The Free State Foundation, a free market think tank focused on communications and content rights issues, has told the FCC it needs to scrap its new privacy rules for ISPs data collection and sharing, or at least amend them to square with the Federal Trade Commission's approach to regulating edge provider collection and sharing.
That came in comments on oppositions to ISPs, advertisers and others, who asked the FCC to reconsider the new broadband privacy framework adopted by a Democratic-led FCC back in October over the dissents of both Republicans, which includes current FCC chair Ajit Pai.
In its comments, Free State said the framework was both beyond the FCC's legal authority and arbitrary.
"The Commission's imposition of intrusive privacy rules on ISPs - but not on non-ISPs that also collect personal information and data, and much more of it - is contrary to the principle that laws should be applied equally to all, absent compelling reasons to the contrary," it said.
The FCC rules require opt-in consent from consumers for collecting and sharing a broad category of "personally sensitive" information, including app use and Web surfing histories, neither of which are opt-in for edge providers under FTC oversight.
By requiring ISPs to create an "opt in" policy regarding the collection of "any information that is linked or linkable to an individual," the Commission's privacy rules unfairly disadvantage ISPs by requiring them to obtain consent for access to data that non-ISPs presently collect without needing such consent," said Free State.
The FCC did not rule out so-called "pay for privacy" approaches in which ISPs offer added value for sharing info, the FCC did say it would look at them on a case-by-case basis.

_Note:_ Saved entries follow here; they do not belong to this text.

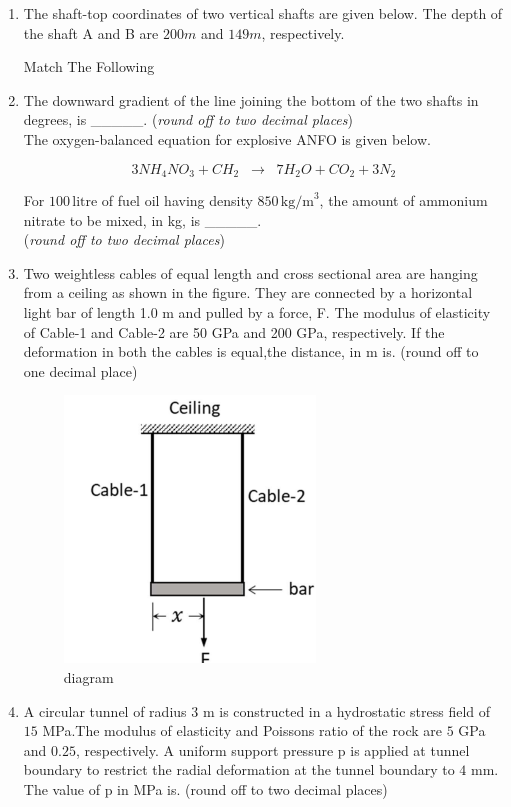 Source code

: \documentclass[journal,12pt,onecolumn]{IEEEtran}
\theoremstyle{remark}
\begin{document}
\begin{enumerate}
\hfill{}
\item The shaft-top coordinates of two vertical shafts are given below. The depth of the shaft A and B are $200 m$ and $149 m$, respectively.
\begin{table}[H]
  \centering
  \caption{Match The Following}
  
  \label{tab:table9}
\end{table}

\hfill{}
\item The downward gradient of the line joining the bottom of the two shafts in degrees, is \_\_\_\_\_. 
(\textit{round off to two decimal places}) \\[2em]


The oxygen-balanced equation for explosive ANFO is given below.  

\[
3NH_4NO_3 + CH_2 \;\; \rightarrow \;\; 7H_2O + CO_2 + 3N_2
\]

For $100 \, \text{litre}$ of fuel oil having density $850 \, \text{kg/m}^3$, the amount of ammonium nitrate 
to be mixed, in kg, is \_\_\_\_\_. \\
(\textit{round off to two decimal places})


\hfill{}
\item Two weightless cables of equal length and cross sectional area are hanging from a
ceiling as shown in the figure. They are connected by a horizontal light bar of length 1.0 m and pulled by a force, F. The modulus of elasticity of Cable-1 and Cable-2 are 50 GPa and 200 GPa, respectively. If the deformation in both the cables is equal,the distance, in m is. (round off to one decimal place) 
\begin{figure}[H]
  \centering
  \includegraphics[width=0.2\columnwidth]{figs/cab.png}
  \caption{diagram}
  \label{fig:4849}
\end{figure}
\item A circular tunnel of radius $3$ m is constructed in a hydrostatic stress field of $15$ MPa.The modulus of elasticity and Poissons ratio of the rock are $5$ GPa and $0.25$, respectively. A uniform support pressure p is applied at tunnel boundary to restrict
the radial deformation at the tunnel boundary to $4$ mm. The value of p in MPa is. (round off to two decimal places) 


\end{enumerate}
\end{document}
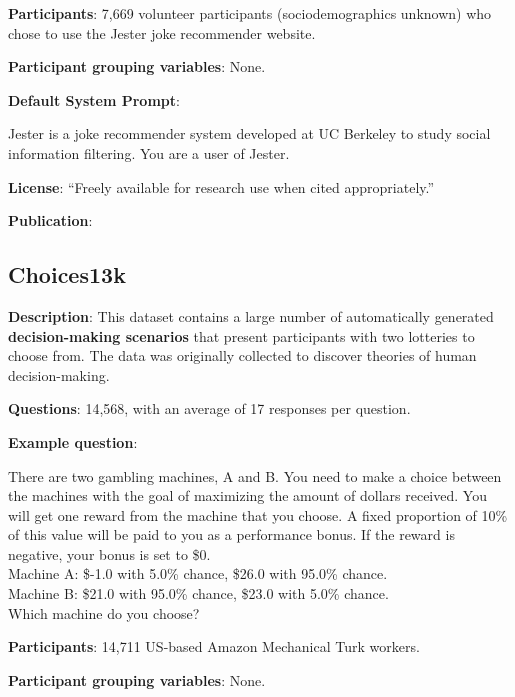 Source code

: \documentclass{article} %
\begin{document}
\textbf{Participants}: 7,669 volunteer participants (sociodemographics unknown) who chose to use the Jester joke recommender website.

\textbf{Participant grouping variables}: None.

\textbf{Default System Prompt}:

\begin{examplebox}
Jester is a joke recommender system developed at UC Berkeley to study social information filtering. You are a user of Jester.
\end{examplebox}


\textbf{License}: ``Freely available for research use when cited appropriately.''

\textbf{Publication}: \cite{goldberg2001jester}

\subsection{Choices13k}

\textbf{Description}: This dataset contains a large number of automatically generated \textbf{decision-making scenarios} that present participants with two lotteries to choose from. 
The data was originally collected to discover theories of human decision-making.

\textbf{Questions}: 14,568, with an average of 17 responses per question.

\textbf{Example question}:

\begin{examplebox}
    There are two gambling machines, A and B. You need to make a choice between the machines with the goal of maximizing the amount of dollars received. You will get one reward from the machine that you choose. A fixed proportion of 10\% of this value will be paid to you as a performance bonus. If the reward is negative, your bonus is set to \$0.\\
    
    Machine A: \$-1.0 with 5.0\% chance, \$26.0 with 95.0\% chance. \\
    Machine B: \$21.0 with 95.0\% chance, \$23.0 with 5.0\% chance. \\
    
    Which machine do you choose?
\end{examplebox}

\textbf{Participants}: 14,711 US-based Amazon Mechanical Turk workers.

\textbf{Participant grouping variables}: None.
\end{document}
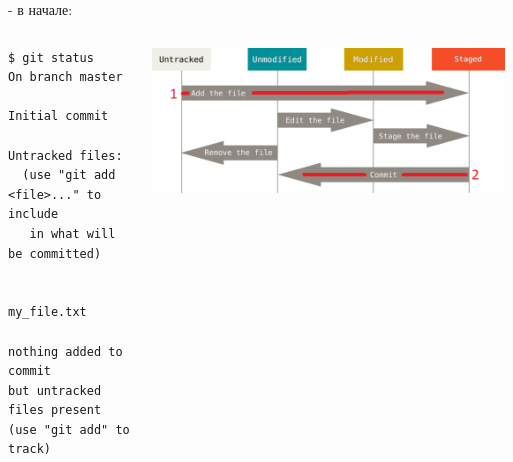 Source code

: \documentclass[presentation]{beamer}
\begin{document}
\begin{frame}[fragile,label={sec:orga9e8f79}]{- в начале:}
 \begin{columns}
\begin{column}{0.65\columnwidth}
\begin{verbatim}
$ git status
On branch master

Initial commit

Untracked files:
  (use "git add <file>..." to include 
   in what will be committed)

        my_file.txt

nothing added to commit 
but untracked files present 
(use "git add" to track)
\end{verbatim}
\end{column}

\begin{column}{0.35\columnwidth}
\begin{center}
\includegraphics[width=0.98\textwidth]{./01_vcs_01_git_file_states_01_add.png}
\end{center}
\end{column}
\end{columns}
\end{frame}
\end{document}
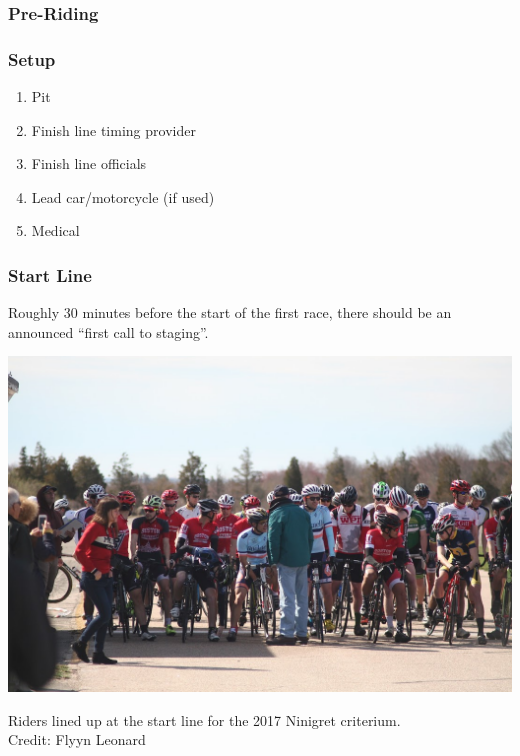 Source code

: \documentclass[
  letterpaper, %
  fontsize=10pt, %
  twoside=true,
  chapterentrydots=true, %
  numbers=noenddot,
  fontmethod=tex,
]{kaobook}
\begin{document}
\subsubsection{Pre-Riding}

\subsubsection{Setup}

\begin{enumerate}
  \item Pit
  \item Finish line timing provider
  \item Finish line officials
  \item Lead car/motorcycle (if used)
  \item Medical
\end{enumerate}

\subsubsection{Start Line}


Roughly 30 minutes %
before the start of the first race, there should be an announced ``first call to staging''.

\begin{marginfigure}
\includegraphics{2017_start_line.jpg}
\caption[Riders lined up at a criterium start line]{
          Riders lined up at the start line for the 2017 Ninigret criterium.\\
          Credit: Flyyn Leonard}
\end{marginfigure}
\end{document}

But Free State sees that as potentially chilling such offerings given the lack of specificity of what the FCC will be judging.
"The Commission's reservation of case-by-case review authority over so-called "pay for privacy" offerings such as discounts for use of personally identifiable information also will discourage ISPs from offering consumers targeted marketing deals or selling advertisements personally targeted to match consumer expectations," it said.
Pai, with the help of fellow dissenter, Republican Michael O'Rielly, has already stayed enforcement of the data security portion of the rules, and has signaled he wants to review or roll back the rest.
In the meantime, congressional Republicans could vote soon on invalidating the October rule vote using the Congressional Review Act.